Podczas gdy na szerokim rynku spadek sprzedaży mieszkań w ciągu trzech pierwszych kwartałów rok do roku sięgnął 50 proc., Grupa Dom Development zaliczyła 24-proc. korektę i utrzymania takiej tendencji – być lepszym od rynku – zarząd spodziewa się w najbliższej przyszłości.
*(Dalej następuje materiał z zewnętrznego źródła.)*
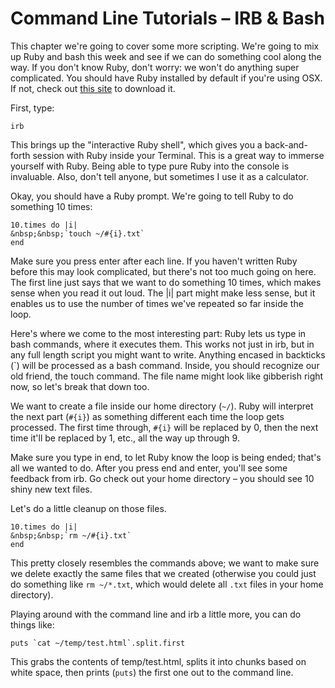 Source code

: # Command Line Tutorials – IRB & Bash

This chapter we're going to cover some more scripting. We're going to mix up Ruby and bash this week and see if we can do something cool along the way. If you don't know Ruby, don't worry: we won't do anything super complicated. You should have Ruby installed by default if you're using OSX. If not, check out [this site]("http://www.ruby-lang.org/en/downloads/") to download it.

First, type:

```
irb
```

This brings up the "interactive Ruby shell", which gives you a back-and-forth session with Ruby inside your Terminal. This is a great way to immerse yourself with Ruby. Being able to type pure Ruby into the console is invaluable. Also, don't tell anyone, but sometimes I use it as a calculator.

Okay, you should have a Ruby prompt. We're going to tell Ruby to do something 10 times:

```
10.times do |i|
&nbsp;&nbsp;`touch ~/#{i}.txt`
end
```

Make sure you press enter after each line. If you haven't written Ruby before this may look complicated, but there's not too much going on here. The first line just says that we want to do something 10 times, which makes sense when you read it out loud. The |i| part might make less sense, but it enables us to use the number of times we've repeated so far inside the loop.

Here's where we come to the most interesting part: Ruby lets us type in bash commands, where it executes them. This works not just in irb, but in any full length script you might want to write. Anything encased in backticks (`) will be processed as a bash command. Inside, you should recognize our old friend, the touch command. The file name might look like gibberish right now, so let's break that down too.

We want to create a file inside our home directory (`~/`). Ruby will interpret the next part (`#{i}`) as something different each time the loop gets processed. The first time through, `#{i}` will be replaced by 0, then the next time it'll be replaced by 1, etc., all the way up through 9.

Make sure you type in end, to let Ruby know the loop is being ended; that's all we wanted to do. After you press end and enter, you'll see some feedback from irb. Go check out your home directory – you should see 10 shiny new text files.

Let's do a little cleanup on those files.

```
10.times do |i|
&nbsp;&nbsp;`rm ~/#{i}.txt`
end
```

This pretty closely resembles the commands above; we want to make sure we delete exactly the same files that we created (otherwise you could just do something like `rm ~/*.txt`, which would delete all `.txt` files in your home directory).

Playing around with the command line and irb a little more, you can do things like:

```
puts `cat ~/temp/test.html`.split.first
```

This grabs the contents of temp/test.html, splits it into chunks based on white space, then prints (`puts`) the first one out to the command line.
W ciągu trzech kwartałów firma sprzedała 2262 lokale. Trzeci kwartał wypadł najsłabiej, sprzedano 703 lokale. Prezes Jarosław Szanajca powiedział, że IV kwartał zaczął się obiecująco i firma będzie dążyć do powtórzenia tego wyniku.
Gotówka królem
– Mamy przed sobą na pewno trudny czas, wysoka inflacja będzie się utrzymywać, na poprawę popytu kredytowego trudno liczyć – KNF jest nieprzejednana, jeśli chodzi o złagodzenie wymogów oceny zdolności kredytowej nawet dla pożyczek z okresowo stałą stopą. Rynek nabywców gotówkowych okazał się za to silny, stabilny i głęboki – i powinien dalej pomagać względnie spokojnie przetrwać czas aż do momentu, kiedy przyjdzie poprawa otoczenia. Za nami kolejny kwartał bez ran, strat i większych zagrożeń. Zobaczymy, co przyniosą kolejne – powiedział Szanajca.
„Gotówkowcy” odpowiadają za 75 proc. zakupów, a Dom Development specjalizuje się w mieszkaniach o wyższym standardzie. Ponad połowa sprzedaży to lokale kosztujące co najmniej 600 tys. zł.